Open Adoption, Open Heart

If I can give one piece of advice, it is that in all the training you will receive, you may not be taught that starting off the relationship on the right foot can never begin too early. When I say that, it means learning positive adoption language is a big deal. You may learn a few things like to use “created an adoption plan” over the dated version of “giving up for adoption”. There are many other situations though that choosing your words carefully can go a long way. But it really isn’t about just being politically correct, it’s about respect.  It’s about understanding people’s feelings.  It’s about willingness to learn.

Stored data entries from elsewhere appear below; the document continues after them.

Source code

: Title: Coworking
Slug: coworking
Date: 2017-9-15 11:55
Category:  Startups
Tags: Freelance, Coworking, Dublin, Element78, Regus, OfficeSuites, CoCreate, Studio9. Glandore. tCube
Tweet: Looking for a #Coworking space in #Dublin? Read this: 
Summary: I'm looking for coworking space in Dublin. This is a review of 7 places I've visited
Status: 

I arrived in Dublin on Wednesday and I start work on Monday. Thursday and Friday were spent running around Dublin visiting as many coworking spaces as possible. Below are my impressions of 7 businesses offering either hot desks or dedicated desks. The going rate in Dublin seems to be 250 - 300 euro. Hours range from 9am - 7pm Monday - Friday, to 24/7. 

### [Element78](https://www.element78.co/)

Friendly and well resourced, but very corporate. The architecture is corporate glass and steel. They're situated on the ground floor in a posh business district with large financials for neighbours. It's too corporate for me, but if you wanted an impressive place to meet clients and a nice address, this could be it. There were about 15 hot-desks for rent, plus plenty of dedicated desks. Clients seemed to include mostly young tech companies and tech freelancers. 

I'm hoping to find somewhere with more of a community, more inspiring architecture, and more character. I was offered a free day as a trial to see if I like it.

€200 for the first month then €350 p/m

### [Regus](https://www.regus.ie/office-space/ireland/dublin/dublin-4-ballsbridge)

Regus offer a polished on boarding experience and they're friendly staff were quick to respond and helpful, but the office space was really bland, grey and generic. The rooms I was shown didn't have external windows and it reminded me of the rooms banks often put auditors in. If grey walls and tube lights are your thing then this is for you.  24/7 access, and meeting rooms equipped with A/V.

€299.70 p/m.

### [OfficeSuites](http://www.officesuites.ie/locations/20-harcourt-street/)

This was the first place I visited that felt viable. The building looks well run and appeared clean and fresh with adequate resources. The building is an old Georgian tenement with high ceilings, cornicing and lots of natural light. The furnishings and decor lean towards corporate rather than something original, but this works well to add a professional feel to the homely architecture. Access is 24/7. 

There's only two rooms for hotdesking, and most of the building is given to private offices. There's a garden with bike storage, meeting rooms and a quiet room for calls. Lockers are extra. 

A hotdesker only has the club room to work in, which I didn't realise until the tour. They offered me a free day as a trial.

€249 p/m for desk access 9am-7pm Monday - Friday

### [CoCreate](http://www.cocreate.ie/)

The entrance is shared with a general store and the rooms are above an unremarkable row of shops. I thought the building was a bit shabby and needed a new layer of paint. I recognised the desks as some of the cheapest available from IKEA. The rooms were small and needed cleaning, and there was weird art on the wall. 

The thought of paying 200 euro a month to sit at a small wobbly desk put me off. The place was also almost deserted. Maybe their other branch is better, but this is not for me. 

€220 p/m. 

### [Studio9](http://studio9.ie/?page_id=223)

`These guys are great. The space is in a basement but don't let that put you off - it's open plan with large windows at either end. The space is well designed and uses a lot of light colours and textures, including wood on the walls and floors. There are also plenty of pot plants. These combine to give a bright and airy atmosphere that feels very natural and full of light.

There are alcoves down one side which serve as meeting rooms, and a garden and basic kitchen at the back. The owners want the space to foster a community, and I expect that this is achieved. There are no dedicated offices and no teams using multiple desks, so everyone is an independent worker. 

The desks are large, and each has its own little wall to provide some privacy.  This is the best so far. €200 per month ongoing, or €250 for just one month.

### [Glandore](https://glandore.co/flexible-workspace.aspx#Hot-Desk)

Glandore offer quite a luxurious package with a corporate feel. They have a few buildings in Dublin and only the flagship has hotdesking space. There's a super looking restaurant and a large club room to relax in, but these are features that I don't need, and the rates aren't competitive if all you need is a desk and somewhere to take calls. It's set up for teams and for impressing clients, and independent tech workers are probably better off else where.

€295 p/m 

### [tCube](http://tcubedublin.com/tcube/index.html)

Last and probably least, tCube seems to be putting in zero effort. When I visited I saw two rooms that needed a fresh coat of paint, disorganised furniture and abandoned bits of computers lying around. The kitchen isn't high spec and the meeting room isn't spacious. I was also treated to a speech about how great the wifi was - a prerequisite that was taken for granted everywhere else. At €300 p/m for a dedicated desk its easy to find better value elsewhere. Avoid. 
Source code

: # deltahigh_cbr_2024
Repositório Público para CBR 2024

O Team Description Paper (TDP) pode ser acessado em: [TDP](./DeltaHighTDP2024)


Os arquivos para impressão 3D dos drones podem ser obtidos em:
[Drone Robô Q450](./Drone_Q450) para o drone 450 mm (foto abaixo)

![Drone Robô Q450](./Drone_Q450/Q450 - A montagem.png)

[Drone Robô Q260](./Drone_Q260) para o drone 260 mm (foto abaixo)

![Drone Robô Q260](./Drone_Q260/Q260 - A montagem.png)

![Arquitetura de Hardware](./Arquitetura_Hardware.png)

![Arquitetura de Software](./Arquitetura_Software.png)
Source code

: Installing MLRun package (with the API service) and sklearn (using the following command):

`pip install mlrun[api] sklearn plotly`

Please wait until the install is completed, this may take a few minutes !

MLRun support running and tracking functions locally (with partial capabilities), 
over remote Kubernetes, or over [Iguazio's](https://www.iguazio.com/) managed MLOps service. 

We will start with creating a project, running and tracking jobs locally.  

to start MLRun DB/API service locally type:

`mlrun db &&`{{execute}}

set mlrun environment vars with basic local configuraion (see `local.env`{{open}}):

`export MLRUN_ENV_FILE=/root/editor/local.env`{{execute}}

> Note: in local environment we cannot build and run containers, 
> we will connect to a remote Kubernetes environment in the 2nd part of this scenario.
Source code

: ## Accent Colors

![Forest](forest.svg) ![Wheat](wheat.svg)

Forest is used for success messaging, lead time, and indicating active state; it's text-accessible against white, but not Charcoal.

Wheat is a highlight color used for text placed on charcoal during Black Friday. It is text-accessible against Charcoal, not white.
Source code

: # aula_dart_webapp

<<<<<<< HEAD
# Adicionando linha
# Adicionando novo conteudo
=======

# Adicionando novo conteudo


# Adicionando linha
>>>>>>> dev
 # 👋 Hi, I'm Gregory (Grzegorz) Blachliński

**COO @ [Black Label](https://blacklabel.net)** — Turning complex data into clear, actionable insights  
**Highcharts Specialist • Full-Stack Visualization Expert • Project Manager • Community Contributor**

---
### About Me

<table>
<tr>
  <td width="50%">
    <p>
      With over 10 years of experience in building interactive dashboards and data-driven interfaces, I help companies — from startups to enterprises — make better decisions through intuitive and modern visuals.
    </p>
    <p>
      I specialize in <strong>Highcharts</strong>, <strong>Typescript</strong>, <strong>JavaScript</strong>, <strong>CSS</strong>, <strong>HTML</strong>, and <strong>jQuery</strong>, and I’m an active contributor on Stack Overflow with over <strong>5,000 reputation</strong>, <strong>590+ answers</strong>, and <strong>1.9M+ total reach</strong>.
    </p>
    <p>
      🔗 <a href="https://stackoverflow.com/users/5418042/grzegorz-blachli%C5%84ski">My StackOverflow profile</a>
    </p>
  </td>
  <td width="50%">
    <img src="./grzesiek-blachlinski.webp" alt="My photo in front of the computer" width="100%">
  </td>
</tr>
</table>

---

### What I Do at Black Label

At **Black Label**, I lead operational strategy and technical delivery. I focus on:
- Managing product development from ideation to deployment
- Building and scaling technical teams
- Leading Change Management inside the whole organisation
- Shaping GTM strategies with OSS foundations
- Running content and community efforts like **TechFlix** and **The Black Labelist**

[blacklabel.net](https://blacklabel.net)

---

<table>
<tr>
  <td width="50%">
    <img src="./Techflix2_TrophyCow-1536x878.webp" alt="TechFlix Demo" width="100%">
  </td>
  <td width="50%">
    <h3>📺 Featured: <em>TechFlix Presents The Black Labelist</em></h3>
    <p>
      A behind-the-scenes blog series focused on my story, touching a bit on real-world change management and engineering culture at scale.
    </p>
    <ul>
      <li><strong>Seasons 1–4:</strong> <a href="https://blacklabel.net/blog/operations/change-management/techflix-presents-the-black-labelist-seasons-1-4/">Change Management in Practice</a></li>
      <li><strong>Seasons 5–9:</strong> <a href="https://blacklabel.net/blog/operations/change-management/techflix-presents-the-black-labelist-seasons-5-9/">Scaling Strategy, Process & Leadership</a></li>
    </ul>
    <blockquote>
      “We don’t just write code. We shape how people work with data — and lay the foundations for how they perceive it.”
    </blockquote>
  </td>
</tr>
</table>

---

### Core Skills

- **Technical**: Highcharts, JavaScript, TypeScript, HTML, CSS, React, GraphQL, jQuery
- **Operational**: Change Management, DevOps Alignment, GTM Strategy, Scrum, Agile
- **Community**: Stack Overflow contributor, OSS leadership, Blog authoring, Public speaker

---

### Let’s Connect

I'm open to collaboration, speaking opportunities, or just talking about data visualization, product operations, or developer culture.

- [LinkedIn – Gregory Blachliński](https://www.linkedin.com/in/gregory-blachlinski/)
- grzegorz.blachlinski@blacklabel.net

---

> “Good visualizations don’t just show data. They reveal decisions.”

Today with open adoption being the more normal route domestic adoptions are taking, starting that relationship off with respect is so important. As adoptive parents we are gaining something that we could not achieve on our own; a child. Imagine the heart ache and loss the expecting mother goes through every day leading up to placing her child and will likely feel every day after the placement. Respecting her as a human and the parent of that child shows you love not just her baby, but her as well. And don’t forget about the father, he may or may not be involved, but until you know otherwise, assume he is.

Remember, positive adoption language is not just about being politically correct, but respecting her. Moving forward in an open adoption requires respect. Respecting her for her decision and not just going after her baby and saying “all the right things” will create a lasting relationship that your future child can respect you for. There are many resources out there to ensure you understand positive adoption language. If it is not offered in your adoption training, seek it out for yourself, you’ll be happy you did.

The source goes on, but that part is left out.